Report on Merapi (Indonesia) — 18 September-24 September 2019
Smithsonian / US Geological Survey Weekly Volcanic Activity Report,
18 September-24 September 2019
Managing Editor: Sally Kuhn Sennert
Please cite this report as:
Global Volcanism Program, 2019. Report on Merapi (Indonesia). In: Sennert, S K (ed.), Weekly Volcanic Activity Report, 18 September-24 September 2019. Smithsonian Institution and US Geological Survey.
7.54°S, 110.446°E; summit elev. 2910 m
All times are local (unless otherwise noted)
PVMBG reported that the lava dome at Merapi slowly grew during 16-22 September and was an estimated 468,000 cubic meters, based on 19 September measurements from drone photos. Extruded lava fell into the upper parts of the SE flank, generating block-and-ash flows that traveled as far as 1.3 km down the Gendol drainage during 17 and 20-21 September. Diffuse white plumes rose as high as 100 m above the summit. At 1136 on 22 September the seismic network began recording signals indicating pyroclastic-flow generation, that lasted two minutes and five seconds; pyroclastic flows traveled 1.2 km down the Gendol drainage. An ash plume rose around 800 m above the summit and caused minor ashfall in areas as far as 15 km SW. Temperature increases at several points on the lava dome were recorded about one hour before the event. The Alert Level remained at 2 (on a scale of 1-4), and residents were warned to stay outside of the 3-km exclusion zone.
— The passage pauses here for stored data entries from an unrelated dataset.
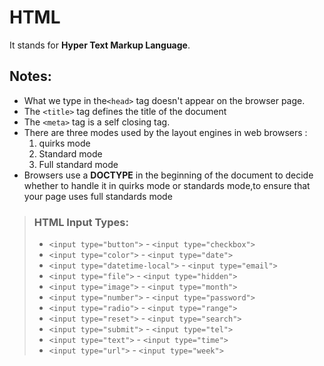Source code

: # HTML

It stands for **Hyper Text Markup Language**.

## Notes:

- What we type in the`<head>` tag doesn't appear on the browser page.
- The `<title>` tag defines the title of the document 
- The `<meta>` tag is a self closing tag.
- There are three modes used by the layout engines in web browsers :  
    1. quirks mode   
    2. Standard mode  
    3. Full standard mode  
- Browsers use a **DOCTYPE** in the beginning of the document to decide whether to handle it in quirks mode or standards mode,to ensure that your page uses full standards mode

>
> ### HTML Input Types:
>
> - `<input type="button">`                              - `<input type="checkbox">`
> - `<input type="color">`                               - `<input type="date">`
> - `<input type="datetime-local">`                      - `<input type="email">`
> - `<input type="file">`                                - `<input type="hidden">`
> - `<input type="image">`                               - `<input type="month">`
> - `<input type="number">`                              - `<input type="password">`
> - `<input type="radio">`                               - `<input type="range">`
> - `<input type="reset">`                               - `<input type="search">`
> - `<input type="submit">`                              - `<input type="tel">`
> - `<input type="text">`                                - `<input type="time">`
> - `<input type="url">`                                 - `<input type="week">`
>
Geological Summary. Merapi, one of Indonesia's most active volcanoes, lies in one of the world's most densely populated areas and dominates the landscape immediately north of the major city of Yogyakarta. It is the youngest and southernmost of a volcanic chain extending NNW to Ungaran volcano. Growth of Old Merapi during the Pleistocene ended with major edifice collapse perhaps about 2,000 years ago, leaving a large arcuate scarp cutting the eroded older Batulawang volcano. Subsequent growth of the steep-sided Young Merapi edifice, its upper part unvegetated due to frequent activity, began SW of the earlier collapse scarp. Pyroclastic flows and lahars accompanying growth and collapse of the steep-sided active summit lava dome have devastated cultivated lands on the western-to-southern flanks and caused many fatalities.